WHAT THIS TASK INVOLVES
Write the data out again, matching every line exactly.

BEGIN

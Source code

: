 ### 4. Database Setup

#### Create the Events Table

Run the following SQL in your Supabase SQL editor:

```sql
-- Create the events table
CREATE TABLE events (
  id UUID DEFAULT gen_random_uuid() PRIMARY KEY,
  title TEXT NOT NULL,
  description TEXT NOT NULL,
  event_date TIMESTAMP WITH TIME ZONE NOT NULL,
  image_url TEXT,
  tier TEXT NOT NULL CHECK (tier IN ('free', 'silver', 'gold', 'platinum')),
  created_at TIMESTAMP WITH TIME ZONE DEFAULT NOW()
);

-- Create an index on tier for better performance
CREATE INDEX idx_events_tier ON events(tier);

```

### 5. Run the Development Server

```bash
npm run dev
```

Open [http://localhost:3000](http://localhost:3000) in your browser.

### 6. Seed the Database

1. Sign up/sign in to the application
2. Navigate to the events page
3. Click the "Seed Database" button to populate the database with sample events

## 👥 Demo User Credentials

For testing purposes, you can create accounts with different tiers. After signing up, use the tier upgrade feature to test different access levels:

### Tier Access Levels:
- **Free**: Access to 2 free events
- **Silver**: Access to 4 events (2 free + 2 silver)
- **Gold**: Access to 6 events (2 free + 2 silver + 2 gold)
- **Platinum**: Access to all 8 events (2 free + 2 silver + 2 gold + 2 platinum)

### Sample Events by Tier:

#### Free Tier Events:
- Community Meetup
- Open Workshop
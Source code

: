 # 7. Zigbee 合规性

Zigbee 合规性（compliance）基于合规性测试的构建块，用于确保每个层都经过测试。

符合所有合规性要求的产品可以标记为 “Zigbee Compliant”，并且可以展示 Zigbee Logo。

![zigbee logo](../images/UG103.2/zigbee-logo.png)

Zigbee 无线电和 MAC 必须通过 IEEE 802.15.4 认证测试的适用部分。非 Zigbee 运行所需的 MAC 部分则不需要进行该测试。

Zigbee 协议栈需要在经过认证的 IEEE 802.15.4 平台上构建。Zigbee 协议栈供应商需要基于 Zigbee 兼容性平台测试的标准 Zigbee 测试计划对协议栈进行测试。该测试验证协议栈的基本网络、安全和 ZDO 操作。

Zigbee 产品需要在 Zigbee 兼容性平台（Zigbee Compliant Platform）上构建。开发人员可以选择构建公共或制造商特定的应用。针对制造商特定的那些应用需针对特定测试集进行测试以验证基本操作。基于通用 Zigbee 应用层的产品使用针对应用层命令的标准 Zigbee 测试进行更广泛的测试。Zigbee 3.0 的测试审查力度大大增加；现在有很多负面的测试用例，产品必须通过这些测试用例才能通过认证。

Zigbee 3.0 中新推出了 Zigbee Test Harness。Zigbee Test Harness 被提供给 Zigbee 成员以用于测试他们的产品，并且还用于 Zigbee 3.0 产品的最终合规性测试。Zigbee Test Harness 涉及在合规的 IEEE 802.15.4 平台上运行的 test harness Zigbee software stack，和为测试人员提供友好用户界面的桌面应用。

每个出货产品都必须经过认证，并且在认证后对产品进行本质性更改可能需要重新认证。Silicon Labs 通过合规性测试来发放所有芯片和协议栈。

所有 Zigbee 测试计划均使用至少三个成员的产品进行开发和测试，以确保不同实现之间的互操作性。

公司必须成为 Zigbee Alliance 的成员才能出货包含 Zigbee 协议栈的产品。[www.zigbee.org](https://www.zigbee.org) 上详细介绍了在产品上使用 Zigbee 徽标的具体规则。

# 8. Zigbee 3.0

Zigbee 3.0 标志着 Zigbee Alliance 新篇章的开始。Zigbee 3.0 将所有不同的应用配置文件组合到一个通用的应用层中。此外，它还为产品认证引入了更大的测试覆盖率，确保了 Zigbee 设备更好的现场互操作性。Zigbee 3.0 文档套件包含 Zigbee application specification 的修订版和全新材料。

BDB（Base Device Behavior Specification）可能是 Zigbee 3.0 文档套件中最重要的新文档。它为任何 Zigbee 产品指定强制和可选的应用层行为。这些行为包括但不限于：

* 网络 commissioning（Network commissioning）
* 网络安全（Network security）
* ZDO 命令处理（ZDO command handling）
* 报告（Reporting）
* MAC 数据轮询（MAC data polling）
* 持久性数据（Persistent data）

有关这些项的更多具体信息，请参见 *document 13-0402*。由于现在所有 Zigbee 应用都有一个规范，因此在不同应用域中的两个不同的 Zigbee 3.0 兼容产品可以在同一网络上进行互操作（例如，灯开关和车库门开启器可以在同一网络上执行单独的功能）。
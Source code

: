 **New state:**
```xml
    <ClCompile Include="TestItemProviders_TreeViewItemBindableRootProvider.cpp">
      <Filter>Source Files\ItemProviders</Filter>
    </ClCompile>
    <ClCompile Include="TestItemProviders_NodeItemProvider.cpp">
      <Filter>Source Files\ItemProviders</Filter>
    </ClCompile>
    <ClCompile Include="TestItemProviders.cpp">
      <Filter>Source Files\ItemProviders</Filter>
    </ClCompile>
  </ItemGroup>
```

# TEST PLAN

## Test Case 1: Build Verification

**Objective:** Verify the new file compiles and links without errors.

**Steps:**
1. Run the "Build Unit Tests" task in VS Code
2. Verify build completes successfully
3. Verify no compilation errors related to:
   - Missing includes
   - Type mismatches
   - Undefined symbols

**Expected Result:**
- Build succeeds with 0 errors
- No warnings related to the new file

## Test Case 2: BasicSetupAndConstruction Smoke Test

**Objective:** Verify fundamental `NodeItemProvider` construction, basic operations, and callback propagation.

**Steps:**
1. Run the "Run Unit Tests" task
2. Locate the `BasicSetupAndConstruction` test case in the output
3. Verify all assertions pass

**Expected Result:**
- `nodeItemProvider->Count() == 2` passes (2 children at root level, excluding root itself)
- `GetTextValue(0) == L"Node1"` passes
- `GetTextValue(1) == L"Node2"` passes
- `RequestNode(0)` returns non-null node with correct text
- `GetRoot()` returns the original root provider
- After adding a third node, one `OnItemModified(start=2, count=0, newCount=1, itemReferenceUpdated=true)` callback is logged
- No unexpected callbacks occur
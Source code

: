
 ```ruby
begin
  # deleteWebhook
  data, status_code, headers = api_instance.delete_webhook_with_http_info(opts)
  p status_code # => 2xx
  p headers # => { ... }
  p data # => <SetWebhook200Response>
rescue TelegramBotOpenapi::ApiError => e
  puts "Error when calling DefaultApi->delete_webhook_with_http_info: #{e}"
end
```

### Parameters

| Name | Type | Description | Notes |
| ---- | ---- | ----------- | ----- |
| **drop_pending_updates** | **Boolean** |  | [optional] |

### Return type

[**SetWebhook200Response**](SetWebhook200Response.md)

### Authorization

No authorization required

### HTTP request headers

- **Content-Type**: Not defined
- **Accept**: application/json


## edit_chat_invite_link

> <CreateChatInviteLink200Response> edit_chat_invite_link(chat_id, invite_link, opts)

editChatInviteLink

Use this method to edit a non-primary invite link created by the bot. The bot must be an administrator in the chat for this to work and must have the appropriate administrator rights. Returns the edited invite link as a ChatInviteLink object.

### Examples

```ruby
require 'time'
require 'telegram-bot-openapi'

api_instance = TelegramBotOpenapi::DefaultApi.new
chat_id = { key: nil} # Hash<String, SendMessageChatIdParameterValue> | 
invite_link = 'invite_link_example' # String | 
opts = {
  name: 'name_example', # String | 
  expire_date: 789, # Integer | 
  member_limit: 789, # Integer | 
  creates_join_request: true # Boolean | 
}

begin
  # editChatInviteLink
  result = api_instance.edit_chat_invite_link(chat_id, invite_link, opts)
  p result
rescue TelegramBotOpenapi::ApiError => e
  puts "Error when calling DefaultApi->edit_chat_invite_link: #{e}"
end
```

END

RESPONSE AREA
Source code

: ### 4. Database Setup

#### Create the Events Table

Run the following SQL in your Supabase SQL editor:

```sql
-- Create the events table
CREATE TABLE events (
  id UUID DEFAULT gen_random_uuid() PRIMARY KEY,
  title TEXT NOT NULL,
  description TEXT NOT NULL,
  event_date TIMESTAMP WITH TIME ZONE NOT NULL,
  image_url TEXT,
  tier TEXT NOT NULL CHECK (tier IN ('free', 'silver', 'gold', 'platinum')),
  created_at TIMESTAMP WITH TIME ZONE DEFAULT NOW()
);

-- Create an index on tier for better performance
CREATE INDEX idx_events_tier ON events(tier);

```

### 5. Run the Development Server

```bash
npm run dev
```

Open [http://localhost:3000](http://localhost:3000) in your browser.

### 6. Seed the Database

1. Sign up/sign in to the application
2. Navigate to the events page
3. Click the "Seed Database" button to populate the database with sample events

## 👥 Demo User Credentials

For testing purposes, you can create accounts with different tiers. After signing up, use the tier upgrade feature to test different access levels:

### Tier Access Levels:
- **Free**: Access to 2 free events
- **Silver**: Access to 4 events (2 free + 2 silver)
- **Gold**: Access to 6 events (2 free + 2 silver + 2 gold)
- **Platinum**: Access to all 8 events (2 free + 2 silver + 2 gold + 2 platinum)

### Sample Events by Tier:

#### Free Tier Events:
- Community Meetup
- Open Workshop
Source code

: # 7. Zigbee 合规性

Zigbee 合规性（compliance）基于合规性测试的构建块，用于确保每个层都经过测试。

符合所有合规性要求的产品可以标记为 “Zigbee Compliant”，并且可以展示 Zigbee Logo。

![zigbee logo](../images/UG103.2/zigbee-logo.png)

Zigbee 无线电和 MAC 必须通过 IEEE 802.15.4 认证测试的适用部分。非 Zigbee 运行所需的 MAC 部分则不需要进行该测试。

Zigbee 协议栈需要在经过认证的 IEEE 802.15.4 平台上构建。Zigbee 协议栈供应商需要基于 Zigbee 兼容性平台测试的标准 Zigbee 测试计划对协议栈进行测试。该测试验证协议栈的基本网络、安全和 ZDO 操作。

Zigbee 产品需要在 Zigbee 兼容性平台（Zigbee Compliant Platform）上构建。开发人员可以选择构建公共或制造商特定的应用。针对制造商特定的那些应用需针对特定测试集进行测试以验证基本操作。基于通用 Zigbee 应用层的产品使用针对应用层命令的标准 Zigbee 测试进行更广泛的测试。Zigbee 3.0 的测试审查力度大大增加；现在有很多负面的测试用例，产品必须通过这些测试用例才能通过认证。

Zigbee 3.0 中新推出了 Zigbee Test Harness。Zigbee Test Harness 被提供给 Zigbee 成员以用于测试他们的产品，并且还用于 Zigbee 3.0 产品的最终合规性测试。Zigbee Test Harness 涉及在合规的 IEEE 802.15.4 平台上运行的 test harness Zigbee software stack，和为测试人员提供友好用户界面的桌面应用。

每个出货产品都必须经过认证，并且在认证后对产品进行本质性更改可能需要重新认证。Silicon Labs 通过合规性测试来发放所有芯片和协议栈。

所有 Zigbee 测试计划均使用至少三个成员的产品进行开发和测试，以确保不同实现之间的互操作性。

公司必须成为 Zigbee Alliance 的成员才能出货包含 Zigbee 协议栈的产品。[www.zigbee.org](https://www.zigbee.org) 上详细介绍了在产品上使用 Zigbee 徽标的具体规则。

# 8. Zigbee 3.0

Zigbee 3.0 标志着 Zigbee Alliance 新篇章的开始。Zigbee 3.0 将所有不同的应用配置文件组合到一个通用的应用层中。此外，它还为产品认证引入了更大的测试覆盖率，确保了 Zigbee 设备更好的现场互操作性。Zigbee 3.0 文档套件包含 Zigbee application specification 的修订版和全新材料。

BDB（Base Device Behavior Specification）可能是 Zigbee 3.0 文档套件中最重要的新文档。它为任何 Zigbee 产品指定强制和可选的应用层行为。这些行为包括但不限于：

* 网络 commissioning（Network commissioning）
* 网络安全（Network security）
* ZDO 命令处理（ZDO command handling）
* 报告（Reporting）
* MAC 数据轮询（MAC data polling）
* 持久性数据（Persistent data）

有关这些项的更多具体信息，请参见 *document 13-0402*。由于现在所有 Zigbee 应用都有一个规范，因此在不同应用域中的两个不同的 Zigbee 3.0 兼容产品可以在同一网络上进行互操作（例如，灯开关和车库门开启器可以在同一网络上执行单独的功能）。
Source code

: **New state:**
```xml
    <ClCompile Include="TestItemProviders_TreeViewItemBindableRootProvider.cpp">
      <Filter>Source Files\ItemProviders</Filter>
    </ClCompile>
    <ClCompile Include="TestItemProviders_NodeItemProvider.cpp">
      <Filter>Source Files\ItemProviders</Filter>
    </ClCompile>
    <ClCompile Include="TestItemProviders.cpp">
      <Filter>Source Files\ItemProviders</Filter>
    </ClCompile>
  </ItemGroup>
```

# TEST PLAN

## Test Case 1: Build Verification

**Objective:** Verify the new file compiles and links without errors.

**Steps:**
1. Run the "Build Unit Tests" task in VS Code
2. Verify build completes successfully
3. Verify no compilation errors related to:
   - Missing includes
   - Type mismatches
   - Undefined symbols

**Expected Result:**
- Build succeeds with 0 errors
- No warnings related to the new file

## Test Case 2: BasicSetupAndConstruction Smoke Test

**Objective:** Verify fundamental `NodeItemProvider` construction, basic operations, and callback propagation.

**Steps:**
1. Run the "Run Unit Tests" task
2. Locate the `BasicSetupAndConstruction` test case in the output
3. Verify all assertions pass

**Expected Result:**
- `nodeItemProvider->Count() == 2` passes (2 children at root level, excluding root itself)
- `GetTextValue(0) == L"Node1"` passes
- `GetTextValue(1) == L"Node2"` passes
- `RequestNode(0)` returns non-null node with correct text
- `GetRoot()` returns the original root provider
- After adding a third node, one `OnItemModified(start=2, count=0, newCount=1, itemReferenceUpdated=true)` callback is logged
- No unexpected callbacks occur
Source code

:
 ```ruby
begin
  # deleteWebhook
  data, status_code, headers = api_instance.delete_webhook_with_http_info(opts)
  p status_code # => 2xx
  p headers # => { ... }
  p data # => <SetWebhook200Response>
rescue TelegramBotOpenapi::ApiError => e
  puts "Error when calling DefaultApi->delete_webhook_with_http_info: #{e}"
end
```

### Parameters

| Name | Type | Description | Notes |
| ---- | ---- | ----------- | ----- |
| **drop_pending_updates** | **Boolean** |  | [optional] |

### Return type

[**SetWebhook200Response**](SetWebhook200Response.md)

### Authorization

No authorization required

### HTTP request headers

- **Content-Type**: Not defined
- **Accept**: application/json


## edit_chat_invite_link

> <CreateChatInviteLink200Response> edit_chat_invite_link(chat_id, invite_link, opts)

editChatInviteLink

Use this method to edit a non-primary invite link created by the bot. The bot must be an administrator in the chat for this to work and must have the appropriate administrator rights. Returns the edited invite link as a ChatInviteLink object.

### Examples

```ruby
require 'time'
require 'telegram-bot-openapi'

api_instance = TelegramBotOpenapi::DefaultApi.new
chat_id = { key: nil} # Hash<String, SendMessageChatIdParameterValue> | 
invite_link = 'invite_link_example' # String | 
opts = {
  name: 'name_example', # String | 
  expire_date: 789, # Integer | 
  member_limit: 789, # Integer | 
  creates_join_request: true # Boolean | 
}

begin
  # editChatInviteLink
  result = api_instance.edit_chat_invite_link(chat_id, invite_link, opts)
  p result
rescue TelegramBotOpenapi::ApiError => e
  puts "Error when calling DefaultApi->edit_chat_invite_link: #{e}"
end
```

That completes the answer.